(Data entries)
━━━━━━

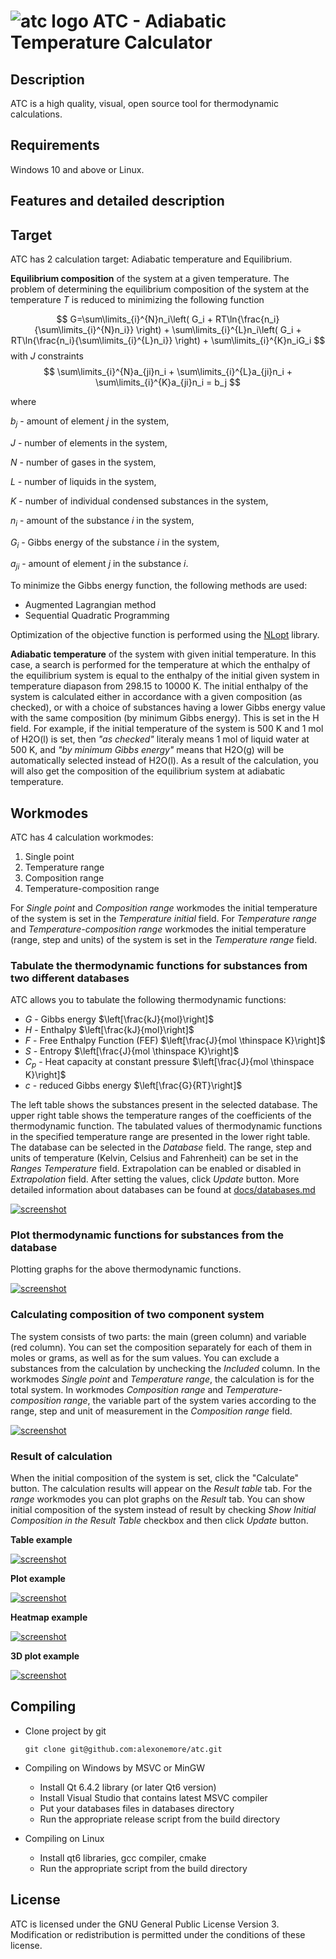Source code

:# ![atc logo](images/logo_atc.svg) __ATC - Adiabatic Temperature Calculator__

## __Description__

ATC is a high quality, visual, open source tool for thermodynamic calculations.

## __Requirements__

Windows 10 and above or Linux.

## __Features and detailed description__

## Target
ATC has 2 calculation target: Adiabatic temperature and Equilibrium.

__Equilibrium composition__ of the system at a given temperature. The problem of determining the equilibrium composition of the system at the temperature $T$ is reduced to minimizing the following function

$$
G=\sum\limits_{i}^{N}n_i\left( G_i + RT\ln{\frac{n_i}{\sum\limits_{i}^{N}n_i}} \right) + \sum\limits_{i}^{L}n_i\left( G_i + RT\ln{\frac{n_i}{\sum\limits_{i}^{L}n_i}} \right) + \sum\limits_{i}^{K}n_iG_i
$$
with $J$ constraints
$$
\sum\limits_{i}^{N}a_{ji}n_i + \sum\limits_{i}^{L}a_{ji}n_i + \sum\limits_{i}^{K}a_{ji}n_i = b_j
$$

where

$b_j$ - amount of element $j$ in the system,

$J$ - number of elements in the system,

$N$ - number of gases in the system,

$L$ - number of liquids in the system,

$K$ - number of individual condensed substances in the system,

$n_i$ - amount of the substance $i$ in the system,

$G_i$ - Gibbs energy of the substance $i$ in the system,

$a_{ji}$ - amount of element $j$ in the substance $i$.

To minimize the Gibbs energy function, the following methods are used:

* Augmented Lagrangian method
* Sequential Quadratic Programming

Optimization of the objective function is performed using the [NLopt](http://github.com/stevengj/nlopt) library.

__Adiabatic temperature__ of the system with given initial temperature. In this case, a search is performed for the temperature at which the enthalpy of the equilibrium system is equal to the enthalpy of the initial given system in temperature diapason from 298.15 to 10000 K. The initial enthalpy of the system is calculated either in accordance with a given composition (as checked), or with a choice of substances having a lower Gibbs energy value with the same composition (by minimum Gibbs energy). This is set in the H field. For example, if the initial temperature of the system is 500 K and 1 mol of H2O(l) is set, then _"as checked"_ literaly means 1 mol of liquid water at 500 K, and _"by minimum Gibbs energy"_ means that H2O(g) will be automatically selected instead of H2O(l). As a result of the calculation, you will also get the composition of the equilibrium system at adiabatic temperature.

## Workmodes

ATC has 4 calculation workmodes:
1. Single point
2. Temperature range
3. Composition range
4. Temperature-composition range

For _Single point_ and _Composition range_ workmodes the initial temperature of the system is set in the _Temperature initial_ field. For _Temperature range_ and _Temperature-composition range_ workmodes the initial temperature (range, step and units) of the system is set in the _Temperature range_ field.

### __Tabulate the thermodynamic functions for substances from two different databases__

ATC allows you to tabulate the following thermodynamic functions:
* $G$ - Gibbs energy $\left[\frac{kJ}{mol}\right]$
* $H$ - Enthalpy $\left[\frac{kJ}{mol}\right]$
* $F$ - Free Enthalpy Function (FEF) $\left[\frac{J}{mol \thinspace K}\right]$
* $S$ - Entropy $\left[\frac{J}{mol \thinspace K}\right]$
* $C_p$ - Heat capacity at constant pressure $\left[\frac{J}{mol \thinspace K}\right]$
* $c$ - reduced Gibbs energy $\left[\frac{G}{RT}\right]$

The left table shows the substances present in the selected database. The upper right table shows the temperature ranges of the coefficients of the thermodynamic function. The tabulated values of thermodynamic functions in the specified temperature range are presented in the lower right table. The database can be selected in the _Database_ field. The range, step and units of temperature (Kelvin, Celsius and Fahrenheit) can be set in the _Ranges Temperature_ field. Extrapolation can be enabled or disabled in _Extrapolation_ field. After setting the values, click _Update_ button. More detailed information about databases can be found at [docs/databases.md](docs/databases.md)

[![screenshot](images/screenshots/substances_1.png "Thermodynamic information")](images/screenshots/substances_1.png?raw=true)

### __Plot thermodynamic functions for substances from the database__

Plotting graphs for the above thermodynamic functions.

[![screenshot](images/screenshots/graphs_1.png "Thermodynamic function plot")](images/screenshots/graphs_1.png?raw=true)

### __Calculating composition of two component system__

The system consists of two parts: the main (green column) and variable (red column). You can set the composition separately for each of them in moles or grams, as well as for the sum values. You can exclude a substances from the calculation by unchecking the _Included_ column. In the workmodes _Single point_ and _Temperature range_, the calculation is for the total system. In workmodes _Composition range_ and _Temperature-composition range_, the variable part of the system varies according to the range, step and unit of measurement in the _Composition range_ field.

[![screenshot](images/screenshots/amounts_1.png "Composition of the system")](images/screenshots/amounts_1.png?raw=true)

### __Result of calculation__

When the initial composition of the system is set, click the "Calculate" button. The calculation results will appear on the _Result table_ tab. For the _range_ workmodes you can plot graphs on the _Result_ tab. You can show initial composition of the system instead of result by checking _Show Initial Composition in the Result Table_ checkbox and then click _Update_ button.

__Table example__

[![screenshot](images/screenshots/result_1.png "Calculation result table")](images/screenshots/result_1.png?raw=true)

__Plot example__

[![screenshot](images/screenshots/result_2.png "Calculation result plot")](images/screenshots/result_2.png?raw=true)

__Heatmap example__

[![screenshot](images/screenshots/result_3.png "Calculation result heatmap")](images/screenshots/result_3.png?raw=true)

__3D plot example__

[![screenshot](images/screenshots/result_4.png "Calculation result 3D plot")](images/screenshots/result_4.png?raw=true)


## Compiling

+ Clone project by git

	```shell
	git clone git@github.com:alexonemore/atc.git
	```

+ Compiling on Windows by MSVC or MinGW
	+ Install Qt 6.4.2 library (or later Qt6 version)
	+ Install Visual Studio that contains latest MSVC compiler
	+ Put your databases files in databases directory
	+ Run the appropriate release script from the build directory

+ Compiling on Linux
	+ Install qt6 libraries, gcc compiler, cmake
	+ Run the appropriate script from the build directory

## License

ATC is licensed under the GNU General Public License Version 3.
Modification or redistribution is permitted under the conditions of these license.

━━━━━━

§ Your instructions
Output the lines above exactly, but only those between the line holding "2. Temperature range" and the line holding "- reduced Gibbs", inclusive.

§ Written response
2. Temperature range
3. Composition range
4. Temperature-composition range

For _Single point_ and _Composition range_ workmodes the initial temperature of the system is set in the _Temperature initial_ field. For _Temperature range_ and _Temperature-composition range_ workmodes the initial temperature (range, step and units) of the system is set in the _Temperature range_ field.

### __Tabulate the thermodynamic functions for substances from two different databases__

ATC allows you to tabulate the following thermodynamic functions:
* $G$ - Gibbs energy $\left[\frac{kJ}{mol}\right]$
* $H$ - Enthalpy $\left[\frac{kJ}{mol}\right]$
* $F$ - Free Enthalpy Function (FEF) $\left[\frac{J}{mol \thinspace K}\right]$
* $S$ - Entropy $\left[\frac{J}{mol \thinspace K}\right]$
* $C_p$ - Heat capacity at constant pressure $\left[\frac{J}{mol \thinspace K}\right]$
* $c$ - reduced Gibbs energy $\left[\frac{G}{RT}\right]$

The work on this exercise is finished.